**What to work on**
The entries that follow should be reproduced exactly, with no images carried over.

**Supplied information**
+ + + + +
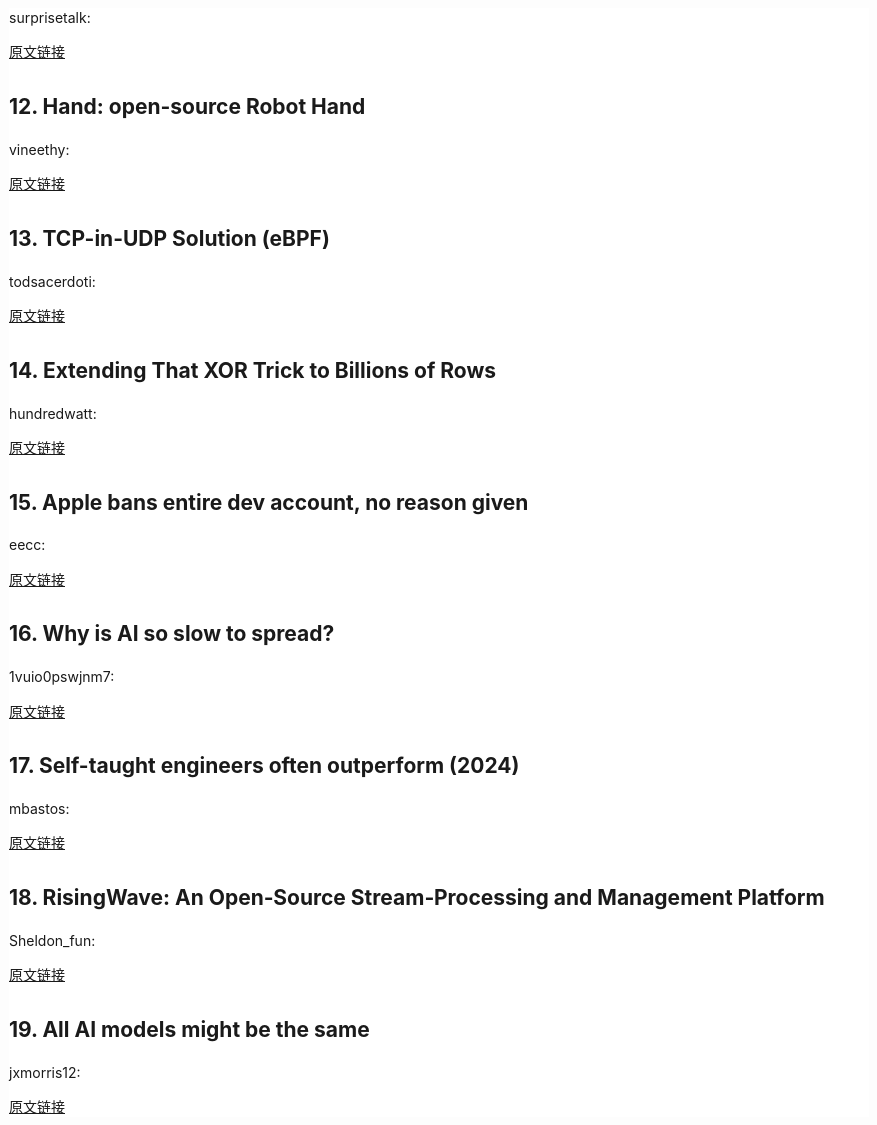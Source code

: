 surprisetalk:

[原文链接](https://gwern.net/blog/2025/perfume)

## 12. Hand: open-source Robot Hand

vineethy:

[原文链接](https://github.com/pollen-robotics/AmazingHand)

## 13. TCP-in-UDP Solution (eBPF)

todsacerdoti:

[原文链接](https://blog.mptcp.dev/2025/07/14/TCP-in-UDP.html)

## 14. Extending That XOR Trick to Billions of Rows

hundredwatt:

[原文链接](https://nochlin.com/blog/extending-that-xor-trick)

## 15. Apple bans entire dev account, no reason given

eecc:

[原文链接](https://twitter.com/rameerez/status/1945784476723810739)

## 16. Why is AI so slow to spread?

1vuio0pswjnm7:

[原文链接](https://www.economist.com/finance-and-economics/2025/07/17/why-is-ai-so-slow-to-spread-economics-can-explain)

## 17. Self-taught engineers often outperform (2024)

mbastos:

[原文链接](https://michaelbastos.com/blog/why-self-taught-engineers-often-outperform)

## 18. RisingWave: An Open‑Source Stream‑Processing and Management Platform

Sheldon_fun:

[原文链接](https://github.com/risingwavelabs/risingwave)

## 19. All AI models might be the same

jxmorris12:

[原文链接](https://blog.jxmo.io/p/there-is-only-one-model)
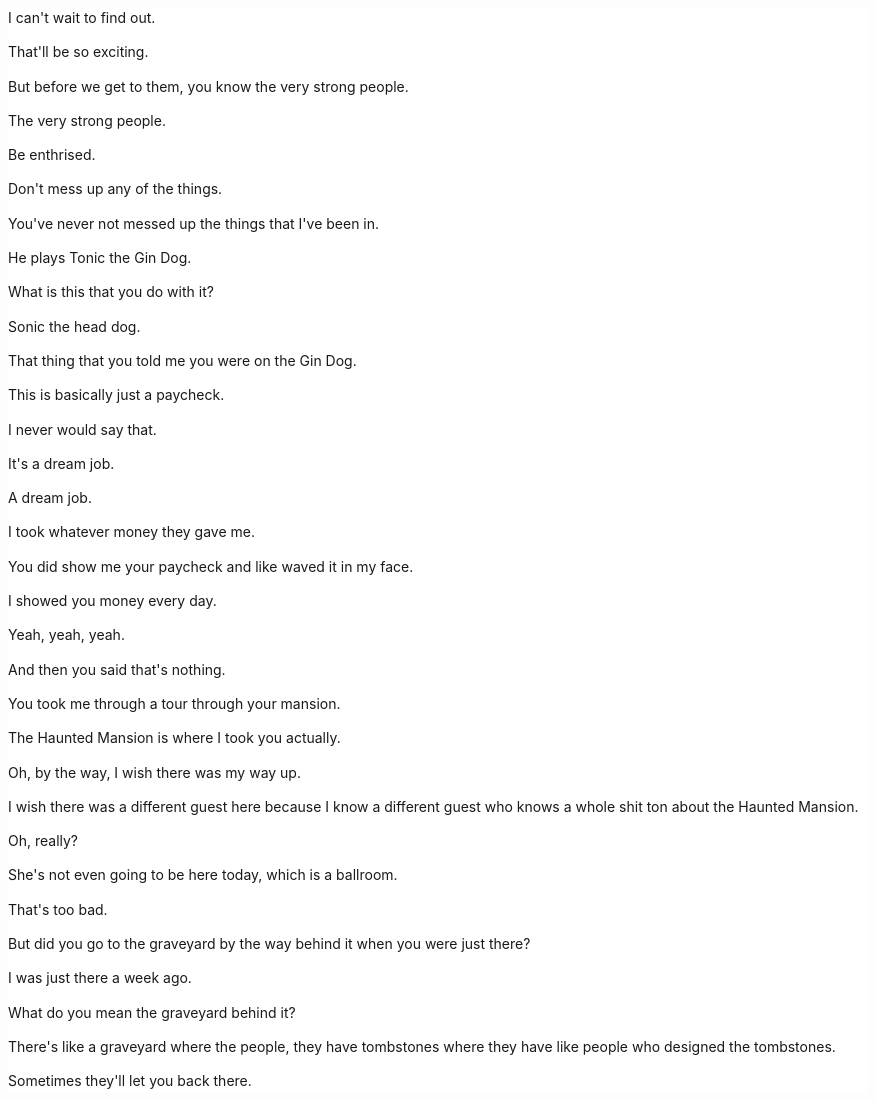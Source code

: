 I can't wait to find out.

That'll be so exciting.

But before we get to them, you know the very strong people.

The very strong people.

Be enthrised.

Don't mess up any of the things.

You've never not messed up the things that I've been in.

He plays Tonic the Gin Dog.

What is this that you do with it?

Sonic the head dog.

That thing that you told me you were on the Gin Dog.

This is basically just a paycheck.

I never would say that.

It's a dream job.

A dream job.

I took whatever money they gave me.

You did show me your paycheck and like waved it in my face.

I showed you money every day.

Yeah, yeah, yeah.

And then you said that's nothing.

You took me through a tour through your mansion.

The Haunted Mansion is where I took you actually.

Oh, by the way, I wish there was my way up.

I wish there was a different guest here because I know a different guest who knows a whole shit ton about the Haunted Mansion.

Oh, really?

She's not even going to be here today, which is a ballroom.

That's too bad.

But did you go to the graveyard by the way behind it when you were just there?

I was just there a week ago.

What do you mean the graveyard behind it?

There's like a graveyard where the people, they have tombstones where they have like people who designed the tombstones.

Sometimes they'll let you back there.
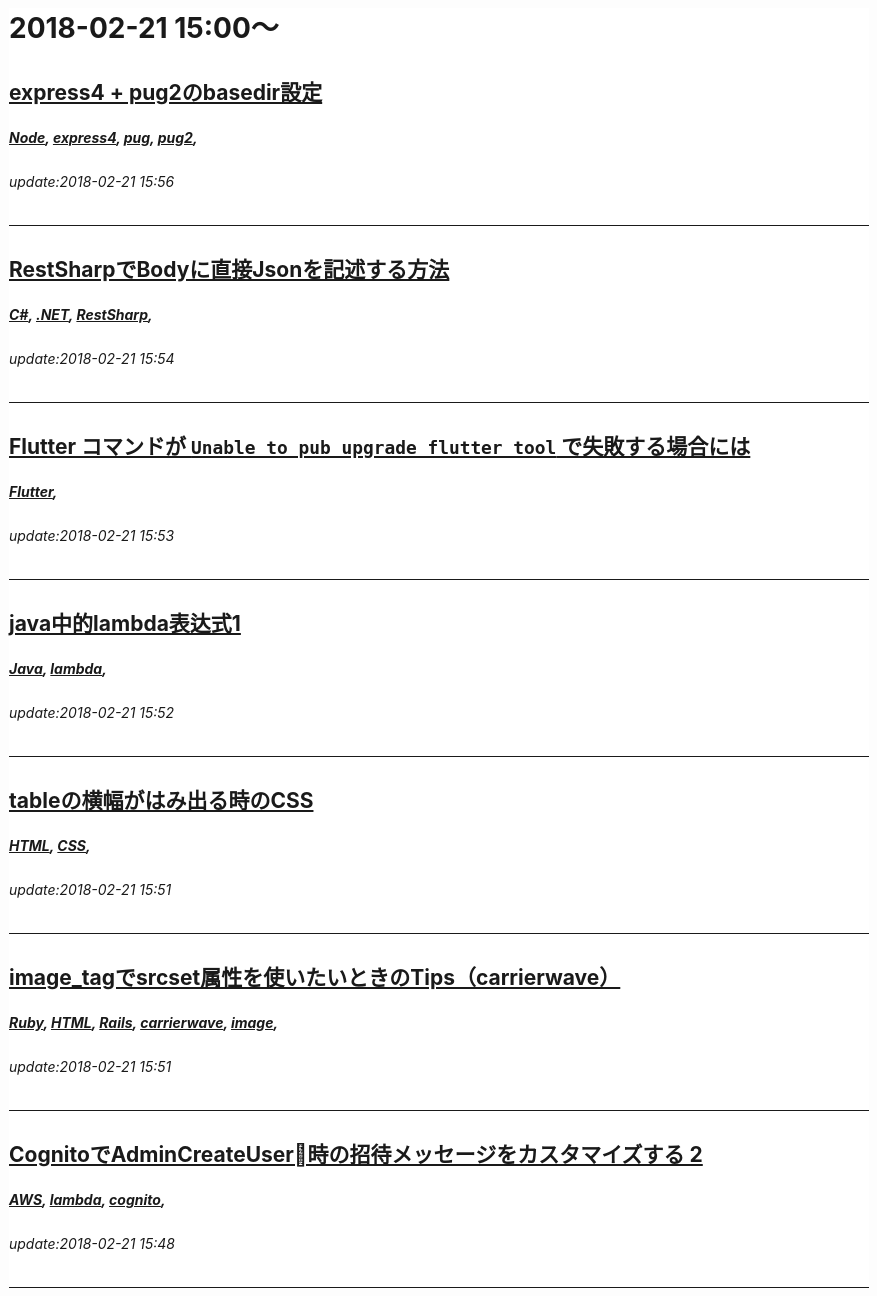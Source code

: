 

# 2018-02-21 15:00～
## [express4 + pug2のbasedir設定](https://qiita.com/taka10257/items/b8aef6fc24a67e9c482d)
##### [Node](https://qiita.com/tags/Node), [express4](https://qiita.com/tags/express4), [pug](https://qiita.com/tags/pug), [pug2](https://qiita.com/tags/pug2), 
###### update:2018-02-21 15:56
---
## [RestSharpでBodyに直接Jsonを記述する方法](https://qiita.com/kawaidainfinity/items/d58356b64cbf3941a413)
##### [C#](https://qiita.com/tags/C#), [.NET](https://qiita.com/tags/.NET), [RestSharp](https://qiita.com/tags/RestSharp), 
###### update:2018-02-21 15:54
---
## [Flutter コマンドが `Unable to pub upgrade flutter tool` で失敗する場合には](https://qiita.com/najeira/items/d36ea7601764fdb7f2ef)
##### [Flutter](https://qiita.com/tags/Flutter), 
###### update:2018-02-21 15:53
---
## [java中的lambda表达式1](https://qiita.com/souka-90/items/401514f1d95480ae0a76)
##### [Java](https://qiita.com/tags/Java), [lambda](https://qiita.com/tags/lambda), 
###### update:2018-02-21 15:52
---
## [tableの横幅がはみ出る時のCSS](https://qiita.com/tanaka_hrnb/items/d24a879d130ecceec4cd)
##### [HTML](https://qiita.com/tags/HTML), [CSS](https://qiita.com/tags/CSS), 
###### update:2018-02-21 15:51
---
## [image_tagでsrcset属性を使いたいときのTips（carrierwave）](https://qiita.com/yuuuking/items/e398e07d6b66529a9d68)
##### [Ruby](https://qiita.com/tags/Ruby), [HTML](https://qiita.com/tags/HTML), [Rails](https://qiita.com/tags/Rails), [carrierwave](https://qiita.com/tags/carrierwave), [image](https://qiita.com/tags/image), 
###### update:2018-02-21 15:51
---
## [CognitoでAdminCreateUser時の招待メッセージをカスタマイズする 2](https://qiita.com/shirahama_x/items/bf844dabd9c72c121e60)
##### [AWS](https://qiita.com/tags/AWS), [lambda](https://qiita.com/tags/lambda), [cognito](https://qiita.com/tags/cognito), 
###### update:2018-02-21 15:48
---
+ + + + +
**Exercise solution**
Source code

: surprisetalk:

[原文链接](https://gwern.net/blog/2025/perfume)

## 12. Hand: open-source Robot Hand

vineethy:

[原文链接](https://github.com/pollen-robotics/AmazingHand)

## 13. TCP-in-UDP Solution (eBPF)

todsacerdoti:

[原文链接](https://blog.mptcp.dev/2025/07/14/TCP-in-UDP.html)

## 14. Extending That XOR Trick to Billions of Rows

hundredwatt:

[原文链接](https://nochlin.com/blog/extending-that-xor-trick)

## 15. Apple bans entire dev account, no reason given

eecc:

[原文链接](https://twitter.com/rameerez/status/1945784476723810739)

## 16. Why is AI so slow to spread?

1vuio0pswjnm7:

[原文链接](https://www.economist.com/finance-and-economics/2025/07/17/why-is-ai-so-slow-to-spread-economics-can-explain)

## 17. Self-taught engineers often outperform (2024)

mbastos:

[原文链接](https://michaelbastos.com/blog/why-self-taught-engineers-often-outperform)

## 18. RisingWave: An Open‑Source Stream‑Processing and Management Platform

Sheldon_fun:

[原文链接](https://github.com/risingwavelabs/risingwave)

## 19. All AI models might be the same

jxmorris12:

[原文链接](https://blog.jxmo.io/p/there-is-only-one-model)
Source code

: I can't wait to find out.

That'll be so exciting.

But before we get to them, you know the very strong people.

The very strong people.

Be enthrised.

Don't mess up any of the things.

You've never not messed up the things that I've been in.

He plays Tonic the Gin Dog.

What is this that you do with it?

Sonic the head dog.

That thing that you told me you were on the Gin Dog.

This is basically just a paycheck.

I never would say that.

It's a dream job.

A dream job.

I took whatever money they gave me.

You did show me your paycheck and like waved it in my face.

I showed you money every day.

Yeah, yeah, yeah.

And then you said that's nothing.

You took me through a tour through your mansion.

The Haunted Mansion is where I took you actually.

Oh, by the way, I wish there was my way up.

I wish there was a different guest here because I know a different guest who knows a whole shit ton about the Haunted Mansion.

Oh, really?

She's not even going to be here today, which is a ballroom.

That's too bad.

But did you go to the graveyard by the way behind it when you were just there?

I was just there a week ago.

What do you mean the graveyard behind it?

There's like a graveyard where the people, they have tombstones where they have like people who designed the tombstones.

Sometimes they'll let you back there.
Source code

: 

# 2018-02-21 15:00～
## [express4 + pug2のbasedir設定](https://qiita.com/taka10257/items/b8aef6fc24a67e9c482d)
##### [Node](https://qiita.com/tags/Node), [express4](https://qiita.com/tags/express4), [pug](https://qiita.com/tags/pug), [pug2](https://qiita.com/tags/pug2), 
###### update:2018-02-21 15:56
---
## [RestSharpでBodyに直接Jsonを記述する方法](https://qiita.com/kawaidainfinity/items/d58356b64cbf3941a413)
##### [C#](https://qiita.com/tags/C#), [.NET](https://qiita.com/tags/.NET), [RestSharp](https://qiita.com/tags/RestSharp), 
###### update:2018-02-21 15:54
---
## [Flutter コマンドが `Unable to pub upgrade flutter tool` で失敗する場合には](https://qiita.com/najeira/items/d36ea7601764fdb7f2ef)
##### [Flutter](https://qiita.com/tags/Flutter), 
###### update:2018-02-21 15:53
---
## [java中的lambda表达式1](https://qiita.com/souka-90/items/401514f1d95480ae0a76)
##### [Java](https://qiita.com/tags/Java), [lambda](https://qiita.com/tags/lambda), 
###### update:2018-02-21 15:52
---
## [tableの横幅がはみ出る時のCSS](https://qiita.com/tanaka_hrnb/items/d24a879d130ecceec4cd)
##### [HTML](https://qiita.com/tags/HTML), [CSS](https://qiita.com/tags/CSS), 
###### update:2018-02-21 15:51
---
## [image_tagでsrcset属性を使いたいときのTips（carrierwave）](https://qiita.com/yuuuking/items/e398e07d6b66529a9d68)
##### [Ruby](https://qiita.com/tags/Ruby), [HTML](https://qiita.com/tags/HTML), [Rails](https://qiita.com/tags/Rails), [carrierwave](https://qiita.com/tags/carrierwave), [image](https://qiita.com/tags/image), 
###### update:2018-02-21 15:51
---
## [CognitoでAdminCreateUser時の招待メッセージをカスタマイズする 2](https://qiita.com/shirahama_x/items/bf844dabd9c72c121e60)
##### [AWS](https://qiita.com/tags/AWS), [lambda](https://qiita.com/tags/lambda), [cognito](https://qiita.com/tags/cognito), 
###### update:2018-02-21 15:48
---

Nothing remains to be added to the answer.